Problem details
Exclude all pictures. Then restate, word for word, the entries from the first line through the line that contains "Missing values arising".

Data excerpts
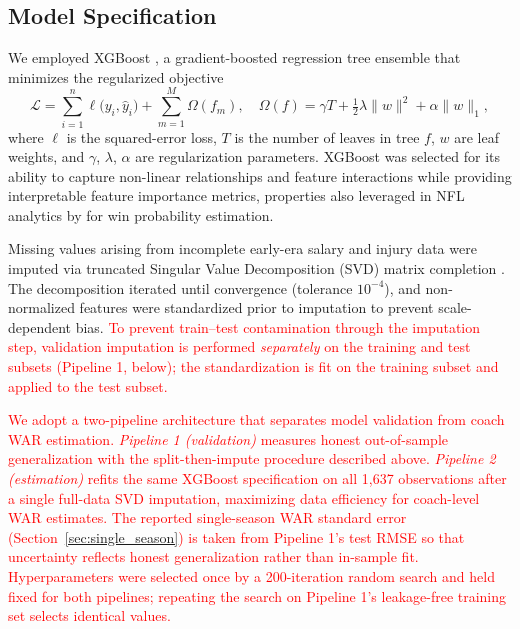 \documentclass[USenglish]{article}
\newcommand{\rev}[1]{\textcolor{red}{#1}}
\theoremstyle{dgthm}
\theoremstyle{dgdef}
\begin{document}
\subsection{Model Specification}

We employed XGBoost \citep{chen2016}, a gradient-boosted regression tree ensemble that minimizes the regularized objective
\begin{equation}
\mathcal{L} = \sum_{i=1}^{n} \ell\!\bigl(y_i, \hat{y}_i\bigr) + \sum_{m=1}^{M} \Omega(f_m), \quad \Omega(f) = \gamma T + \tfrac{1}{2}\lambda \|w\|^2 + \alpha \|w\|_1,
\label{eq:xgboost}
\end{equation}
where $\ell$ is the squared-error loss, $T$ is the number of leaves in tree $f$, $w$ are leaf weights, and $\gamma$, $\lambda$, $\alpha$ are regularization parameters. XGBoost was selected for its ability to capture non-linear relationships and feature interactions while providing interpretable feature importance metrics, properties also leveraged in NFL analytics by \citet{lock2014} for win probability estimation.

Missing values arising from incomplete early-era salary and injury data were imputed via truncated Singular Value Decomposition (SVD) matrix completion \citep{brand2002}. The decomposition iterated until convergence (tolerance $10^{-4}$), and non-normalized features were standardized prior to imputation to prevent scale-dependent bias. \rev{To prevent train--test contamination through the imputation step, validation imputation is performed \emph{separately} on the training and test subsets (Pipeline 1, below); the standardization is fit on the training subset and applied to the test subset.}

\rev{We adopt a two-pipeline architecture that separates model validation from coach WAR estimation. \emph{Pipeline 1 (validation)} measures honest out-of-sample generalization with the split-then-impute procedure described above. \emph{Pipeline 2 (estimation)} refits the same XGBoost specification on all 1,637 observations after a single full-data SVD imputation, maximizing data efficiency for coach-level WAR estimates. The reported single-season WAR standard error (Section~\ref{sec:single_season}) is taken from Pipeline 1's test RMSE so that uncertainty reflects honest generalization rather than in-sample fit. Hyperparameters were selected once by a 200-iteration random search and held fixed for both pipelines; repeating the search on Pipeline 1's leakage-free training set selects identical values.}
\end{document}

Exercise answer
 \documentclass[USenglish]{article}
\newcommand{\rev}[1]{\textcolor{red}{#1}}
\theoremstyle{dgthm}
\theoremstyle{dgdef}
\begin{document}
\subsection{Model Specification}

We employed XGBoost \citep{chen2016}, a gradient-boosted regression tree ensemble that minimizes the regularized objective
\begin{equation}
\mathcal{L} = \sum_{i=1}^{n} \ell\!\bigl(y_i, \hat{y}_i\bigr) + \sum_{m=1}^{M} \Omega(f_m), \quad \Omega(f) = \gamma T + \tfrac{1}{2}\lambda \|w\|^2 + \alpha \|w\|_1,
\label{eq:xgboost}
\end{equation}
where $\ell$ is the squared-error loss, $T$ is the number of leaves in tree $f$, $w$ are leaf weights, and $\gamma$, $\lambda$, $\alpha$ are regularization parameters. XGBoost was selected for its ability to capture non-linear relationships and feature interactions while providing interpretable feature importance metrics, properties also leveraged in NFL analytics by \citet{lock2014} for win probability estimation.

Missing values arising from incomplete early-era salary and injury data were imputed via truncated Singular Value Decomposition (SVD) matrix completion \citep{brand2002}. The decomposition iterated until convergence (tolerance $10^{-4}$), and non-normalized features were standardized prior to imputation to prevent scale-dependent bias. \rev{To prevent train--test contamination through the imputation step, validation imputation is performed \emph{separately} on the training and test subsets (Pipeline 1, below); the standardization is fit on the training subset and applied to the test subset.}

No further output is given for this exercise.